[Stored data entries]

****************************************

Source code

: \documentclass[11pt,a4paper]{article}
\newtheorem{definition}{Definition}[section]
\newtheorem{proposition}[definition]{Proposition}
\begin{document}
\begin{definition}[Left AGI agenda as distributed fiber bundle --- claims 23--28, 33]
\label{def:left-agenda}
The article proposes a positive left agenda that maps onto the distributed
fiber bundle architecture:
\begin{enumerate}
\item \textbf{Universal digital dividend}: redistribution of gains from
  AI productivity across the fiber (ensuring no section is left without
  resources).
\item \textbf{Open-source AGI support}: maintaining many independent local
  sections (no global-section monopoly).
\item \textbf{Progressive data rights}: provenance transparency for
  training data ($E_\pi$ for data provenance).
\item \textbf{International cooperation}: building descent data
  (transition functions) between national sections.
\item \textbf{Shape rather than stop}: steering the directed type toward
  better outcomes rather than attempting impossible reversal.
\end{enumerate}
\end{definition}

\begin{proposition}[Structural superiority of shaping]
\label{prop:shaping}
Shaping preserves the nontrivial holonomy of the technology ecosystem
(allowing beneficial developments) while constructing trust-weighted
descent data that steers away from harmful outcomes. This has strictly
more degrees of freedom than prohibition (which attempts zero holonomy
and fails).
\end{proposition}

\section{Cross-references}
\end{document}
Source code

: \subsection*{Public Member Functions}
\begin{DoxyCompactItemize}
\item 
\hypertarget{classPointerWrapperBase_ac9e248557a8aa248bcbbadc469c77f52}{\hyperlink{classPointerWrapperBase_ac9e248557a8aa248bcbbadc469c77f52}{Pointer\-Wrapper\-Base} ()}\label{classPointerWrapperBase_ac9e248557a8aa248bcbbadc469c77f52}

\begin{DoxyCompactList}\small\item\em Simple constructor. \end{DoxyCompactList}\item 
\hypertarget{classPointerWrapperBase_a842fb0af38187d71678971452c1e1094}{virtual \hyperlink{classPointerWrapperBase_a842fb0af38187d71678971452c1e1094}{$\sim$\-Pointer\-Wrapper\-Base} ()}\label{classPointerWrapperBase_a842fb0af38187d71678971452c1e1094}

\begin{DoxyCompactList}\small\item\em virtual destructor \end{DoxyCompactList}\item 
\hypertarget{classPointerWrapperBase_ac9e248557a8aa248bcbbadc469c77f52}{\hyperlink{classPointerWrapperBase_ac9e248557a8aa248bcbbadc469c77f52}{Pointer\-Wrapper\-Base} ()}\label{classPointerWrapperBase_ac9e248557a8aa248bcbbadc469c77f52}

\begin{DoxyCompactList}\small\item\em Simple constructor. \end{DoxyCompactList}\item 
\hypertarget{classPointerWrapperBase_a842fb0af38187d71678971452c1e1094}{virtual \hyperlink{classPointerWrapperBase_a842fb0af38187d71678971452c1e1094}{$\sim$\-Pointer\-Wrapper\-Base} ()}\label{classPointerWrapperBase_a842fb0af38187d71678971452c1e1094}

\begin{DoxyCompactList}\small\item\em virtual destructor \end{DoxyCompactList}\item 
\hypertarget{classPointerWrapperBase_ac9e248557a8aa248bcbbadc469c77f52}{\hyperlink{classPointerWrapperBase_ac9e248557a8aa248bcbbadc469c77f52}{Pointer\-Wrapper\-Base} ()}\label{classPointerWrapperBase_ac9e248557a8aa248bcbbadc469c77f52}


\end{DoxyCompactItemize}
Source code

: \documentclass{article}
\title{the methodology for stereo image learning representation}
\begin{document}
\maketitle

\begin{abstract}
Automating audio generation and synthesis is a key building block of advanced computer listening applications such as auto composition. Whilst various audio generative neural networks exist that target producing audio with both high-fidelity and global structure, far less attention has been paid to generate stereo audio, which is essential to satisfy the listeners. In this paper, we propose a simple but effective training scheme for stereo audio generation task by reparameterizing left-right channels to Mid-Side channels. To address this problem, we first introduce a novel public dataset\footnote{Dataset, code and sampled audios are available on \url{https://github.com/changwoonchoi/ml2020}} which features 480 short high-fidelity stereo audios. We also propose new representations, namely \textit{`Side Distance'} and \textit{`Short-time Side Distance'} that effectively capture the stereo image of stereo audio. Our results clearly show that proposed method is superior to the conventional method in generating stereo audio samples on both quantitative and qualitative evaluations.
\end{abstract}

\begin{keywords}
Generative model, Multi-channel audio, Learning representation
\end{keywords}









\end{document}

****************************************

■ **Exercise aim**
Each of the entries above should be written out again exactly.

■ **Answer to the problem**
Source code

: \documentclass[11pt,a4paper]{article}
\newtheorem{definition}{Definition}[section]
\newtheorem{proposition}[definition]{Proposition}
\begin{document}
\begin{definition}[Left AGI agenda as distributed fiber bundle --- claims 23--28, 33]
\label{def:left-agenda}
The article proposes a positive left agenda that maps onto the distributed
fiber bundle architecture:
\begin{enumerate}
\item \textbf{Universal digital dividend}: redistribution of gains from
  AI productivity across the fiber (ensuring no section is left without
  resources).
\item \textbf{Open-source AGI support}: maintaining many independent local
  sections (no global-section monopoly).
\item \textbf{Progressive data rights}: provenance transparency for
  training data ($E_\pi$ for data provenance).
\item \textbf{International cooperation}: building descent data
  (transition functions) between national sections.
\item \textbf{Shape rather than stop}: steering the directed type toward
  better outcomes rather than attempting impossible reversal.
\end{enumerate}
\end{definition}

\begin{proposition}[Structural superiority of shaping]
\label{prop:shaping}
Shaping preserves the nontrivial holonomy of the technology ecosystem
(allowing beneficial developments) while constructing trust-weighted
descent data that steers away from harmful outcomes. This has strictly
more degrees of freedom than prohibition (which attempts zero holonomy
and fails).
\end{proposition}

\section{Cross-references}
\end{document}
Source code

: \subsection*{Public Member Functions}
\begin{DoxyCompactItemize}
\item 
\hypertarget{classPointerWrapperBase_ac9e248557a8aa248bcbbadc469c77f52}{\hyperlink{classPointerWrapperBase_ac9e248557a8aa248bcbbadc469c77f52}{Pointer\-Wrapper\-Base} ()}\label{classPointerWrapperBase_ac9e248557a8aa248bcbbadc469c77f52}

\begin{DoxyCompactList}\small\item\em Simple constructor. \end{DoxyCompactList}\item 
\hypertarget{classPointerWrapperBase_a842fb0af38187d71678971452c1e1094}{virtual \hyperlink{classPointerWrapperBase_a842fb0af38187d71678971452c1e1094}{$\sim$\-Pointer\-Wrapper\-Base} ()}\label{classPointerWrapperBase_a842fb0af38187d71678971452c1e1094}

\begin{DoxyCompactList}\small\item\em virtual destructor \end{DoxyCompactList}\item 
\hypertarget{classPointerWrapperBase_ac9e248557a8aa248bcbbadc469c77f52}{\hyperlink{classPointerWrapperBase_ac9e248557a8aa248bcbbadc469c77f52}{Pointer\-Wrapper\-Base} ()}\label{classPointerWrapperBase_ac9e248557a8aa248bcbbadc469c77f52}

\begin{DoxyCompactList}\small\item\em Simple constructor. \end{DoxyCompactList}\item 
\hypertarget{classPointerWrapperBase_a842fb0af38187d71678971452c1e1094}{virtual \hyperlink{classPointerWrapperBase_a842fb0af38187d71678971452c1e1094}{$\sim$\-Pointer\-Wrapper\-Base} ()}\label{classPointerWrapperBase_a842fb0af38187d71678971452c1e1094}

\begin{DoxyCompactList}\small\item\em virtual destructor \end{DoxyCompactList}\item 
\hypertarget{classPointerWrapperBase_ac9e248557a8aa248bcbbadc469c77f52}{\hyperlink{classPointerWrapperBase_ac9e248557a8aa248bcbbadc469c77f52}{Pointer\-Wrapper\-Base} ()}\label{classPointerWrapperBase_ac9e248557a8aa248bcbbadc469c77f52}


\end{DoxyCompactItemize}
Source code

: \documentclass{article}
\title{the methodology for stereo image learning representation}
\begin{document}
\maketitle

\begin{abstract}
Automating audio generation and synthesis is a key building block of advanced computer listening applications such as auto composition. Whilst various audio generative neural networks exist that target producing audio with both high-fidelity and global structure, far less attention has been paid to generate stereo audio, which is essential to satisfy the listeners. In this paper, we propose a simple but effective training scheme for stereo audio generation task by reparameterizing left-right channels to Mid-Side channels. To address this problem, we first introduce a novel public dataset\footnote{Dataset, code and sampled audios are available on \url{https://github.com/changwoonchoi/ml2020}} which features 480 short high-fidelity stereo audios. We also propose new representations, namely \textit{`Side Distance'} and \textit{`Short-time Side Distance'} that effectively capture the stereo image of stereo audio. Our results clearly show that proposed method is superior to the conventional method in generating stereo audio samples on both quantitative and qualitative evaluations.
\end{abstract}

\begin{keywords}
Generative model, Multi-channel audio, Learning representation
\end{keywords}









\end{document}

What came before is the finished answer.